Ricki Lake fires back at AMA
At odds over at-home childbirthNEW YORK -- Ricki Lake is firing back at a physician's group that singled her out for bringing attention to at-home baby births.
The 39-year-old former talk-show host is named in a recent statement by the American College of Obstetricians and Gynecologists that says the home is not the safest setting for giving birth.
In her film "The Business of Being Born," a documentary about the maternity care system that premiered at the Tribeca Film Festival, Lake is shown giving birth in the bathtub of her Manhattan apartment to her second son Owen, who turns 7 on Wednesday.
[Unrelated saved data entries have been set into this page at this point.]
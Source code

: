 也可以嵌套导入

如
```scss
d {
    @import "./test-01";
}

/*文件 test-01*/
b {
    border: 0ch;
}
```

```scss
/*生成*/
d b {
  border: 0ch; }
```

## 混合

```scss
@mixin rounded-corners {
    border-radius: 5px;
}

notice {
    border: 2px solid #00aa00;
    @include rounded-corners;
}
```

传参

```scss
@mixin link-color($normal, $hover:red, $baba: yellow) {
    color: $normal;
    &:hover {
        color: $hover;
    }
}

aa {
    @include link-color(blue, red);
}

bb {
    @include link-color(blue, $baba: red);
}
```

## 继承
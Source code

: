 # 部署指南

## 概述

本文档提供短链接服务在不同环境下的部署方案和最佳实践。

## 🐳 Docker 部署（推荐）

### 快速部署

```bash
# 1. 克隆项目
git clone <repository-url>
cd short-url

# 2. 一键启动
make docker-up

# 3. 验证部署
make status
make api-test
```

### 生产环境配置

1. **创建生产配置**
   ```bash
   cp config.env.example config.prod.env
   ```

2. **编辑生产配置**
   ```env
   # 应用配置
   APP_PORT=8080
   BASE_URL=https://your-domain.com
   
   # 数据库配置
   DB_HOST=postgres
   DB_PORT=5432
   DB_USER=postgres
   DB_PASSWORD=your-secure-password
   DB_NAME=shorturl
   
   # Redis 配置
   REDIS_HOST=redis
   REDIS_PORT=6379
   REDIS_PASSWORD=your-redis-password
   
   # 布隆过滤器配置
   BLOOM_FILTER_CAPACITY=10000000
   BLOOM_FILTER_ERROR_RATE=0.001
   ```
The ACOG statement, supported in a resolution Tuesday by the American Medical Association, said, "There has been much attention in the media by celebrities having home deliveries," citing a "Today Show" headline that read "Ricki Lake takes on the baby birthing industry: Actress and former talk show host shares her at-home delivery in her new film."
"It's scary that both (the ACOG and the AMA) have sort of targeted me," Lake told The Associated Press on Tuesday. "And, you know, I'm all about choice. This is not unlike the abortion issue. I am pro-choice when it comes to childbirth and choices in birth. Home birth was around long before hospitals were taking over -- and I just think women need to know (the information) so that they can make the best choice for them."
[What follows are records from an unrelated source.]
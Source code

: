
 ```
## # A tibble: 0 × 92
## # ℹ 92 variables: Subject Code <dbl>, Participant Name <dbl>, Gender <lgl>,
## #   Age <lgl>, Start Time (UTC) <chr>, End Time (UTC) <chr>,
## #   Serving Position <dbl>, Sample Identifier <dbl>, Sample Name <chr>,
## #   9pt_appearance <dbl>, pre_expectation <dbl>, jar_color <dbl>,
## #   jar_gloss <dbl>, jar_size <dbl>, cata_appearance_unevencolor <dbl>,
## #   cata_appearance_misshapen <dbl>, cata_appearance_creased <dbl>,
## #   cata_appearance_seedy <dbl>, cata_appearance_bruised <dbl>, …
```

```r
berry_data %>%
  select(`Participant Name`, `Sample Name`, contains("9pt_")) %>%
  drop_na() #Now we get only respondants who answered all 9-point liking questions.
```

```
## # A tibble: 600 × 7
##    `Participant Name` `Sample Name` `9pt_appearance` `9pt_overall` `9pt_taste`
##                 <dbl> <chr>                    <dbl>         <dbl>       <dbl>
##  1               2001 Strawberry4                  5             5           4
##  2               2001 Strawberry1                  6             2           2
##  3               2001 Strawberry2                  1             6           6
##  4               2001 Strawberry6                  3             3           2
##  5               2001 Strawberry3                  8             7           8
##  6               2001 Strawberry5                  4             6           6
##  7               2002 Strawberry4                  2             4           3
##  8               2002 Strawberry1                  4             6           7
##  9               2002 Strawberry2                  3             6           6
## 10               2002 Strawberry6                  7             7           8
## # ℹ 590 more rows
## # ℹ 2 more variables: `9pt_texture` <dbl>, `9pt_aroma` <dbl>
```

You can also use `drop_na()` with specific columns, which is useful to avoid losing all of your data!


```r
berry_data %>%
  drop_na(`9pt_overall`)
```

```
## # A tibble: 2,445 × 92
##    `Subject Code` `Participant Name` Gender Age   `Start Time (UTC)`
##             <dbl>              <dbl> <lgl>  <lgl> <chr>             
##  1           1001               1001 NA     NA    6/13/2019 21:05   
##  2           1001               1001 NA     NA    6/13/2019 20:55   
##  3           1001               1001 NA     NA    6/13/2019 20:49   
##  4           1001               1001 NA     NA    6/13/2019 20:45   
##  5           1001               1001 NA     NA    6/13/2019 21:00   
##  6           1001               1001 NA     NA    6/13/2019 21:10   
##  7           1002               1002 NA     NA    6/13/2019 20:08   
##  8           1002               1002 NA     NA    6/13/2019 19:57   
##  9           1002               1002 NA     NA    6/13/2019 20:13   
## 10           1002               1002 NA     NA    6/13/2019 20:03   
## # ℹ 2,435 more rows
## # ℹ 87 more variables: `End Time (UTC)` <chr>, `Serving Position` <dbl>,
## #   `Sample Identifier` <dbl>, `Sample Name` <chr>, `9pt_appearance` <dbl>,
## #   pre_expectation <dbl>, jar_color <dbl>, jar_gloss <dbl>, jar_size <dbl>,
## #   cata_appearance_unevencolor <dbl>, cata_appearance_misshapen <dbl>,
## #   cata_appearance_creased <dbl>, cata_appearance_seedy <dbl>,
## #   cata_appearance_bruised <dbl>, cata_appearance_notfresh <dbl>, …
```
The AMA resolves in the statement to support state legislation "that helps ensure safe deliveries and healthy babies by acknowledging that the safest setting" is a hospital, connected birthing center or other approved facility.
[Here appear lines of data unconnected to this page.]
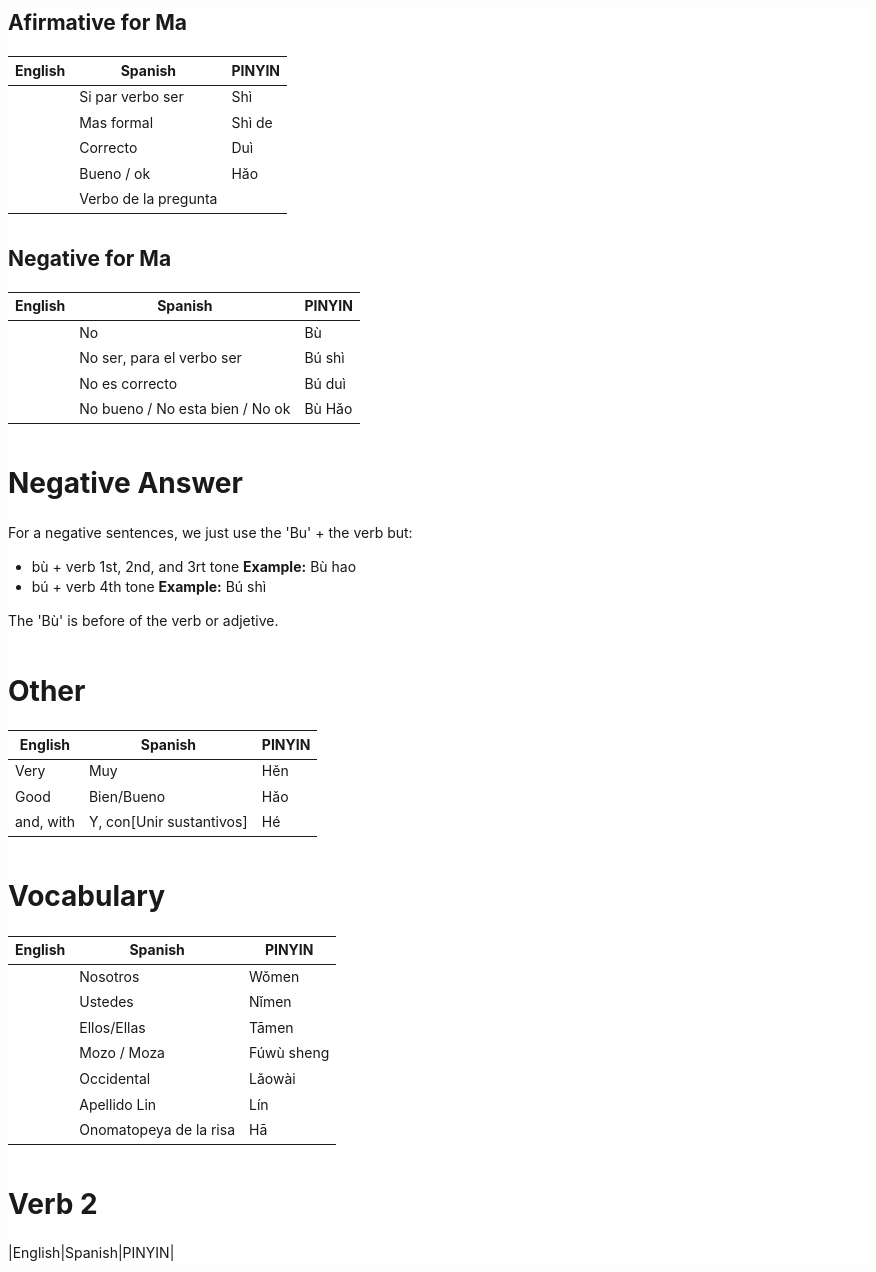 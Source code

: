 ## Afirmative for Ma
|English|Spanish|PINYIN|
|--|--|--|
||Si par verbo ser|Shì|
||Mas formal|Shì de|
||Correcto|Duì|
||Bueno / ok|Hǎo|
||Verbo de la pregunta||

## Negative for Ma
|English|Spanish|PINYIN|
|--|--|--|
||No|Bù|
||No ser, para el verbo ser|Bú shì|
||No es correcto|Bú duì|
||No bueno / No esta bien / No ok|Bù Hǎo|
# Negative Answer
For a negative sentences, we just use the 'Bu' + the verb but:
- bù + verb 1st, 2nd, and 3rt tone
	**Example:** Bù hao
- bú + verb 4th tone
	**Example:** Bú shì

The 'Bù' is before of the verb or adjetive.
# Other
|English|Spanish|PINYIN|
|--|--|--|
|Very|Muy|Hěn|
|Good|Bien/Bueno|Hǎo|
|and, with|Y, con[Unir sustantivos]|Hé|

# Vocabulary
|English|Spanish|PINYIN|
|--|--|--|
||Nosotros|Wǒmen|
||Ustedes|Nǐmen|
||Ellos/Ellas|Tāmen|
||Mozo / Moza|Fúwù sheng|
||Occidental|Lǎowài|
||Apellido Lin|Lín|
||Onomatopeya de la risa|Hā|
# Verb 2
|English|Spanish|PINYIN|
"There's a lot of provocative things that are said in the film," she said, "but I think it's very clear that we need doctors, we need the care and the technology that we have. But we also need to value the process of giving birth normally."
Lake said she had no problems delivering her oldest son Milo, 11, at the hospital, but "looking back on it, I felt that I did not necessarily need the intervention. I didn't need the (drug Pitocin, which induces labor). I just should have labored on my own."
The second time around, as long as her pregnancy continued to be low-risk, she decided to give birth at home.
"I was empowered, I was transformed and I would love for women to have had that opportunity -- to be an active participant in their own birth choices and birth experience," she said.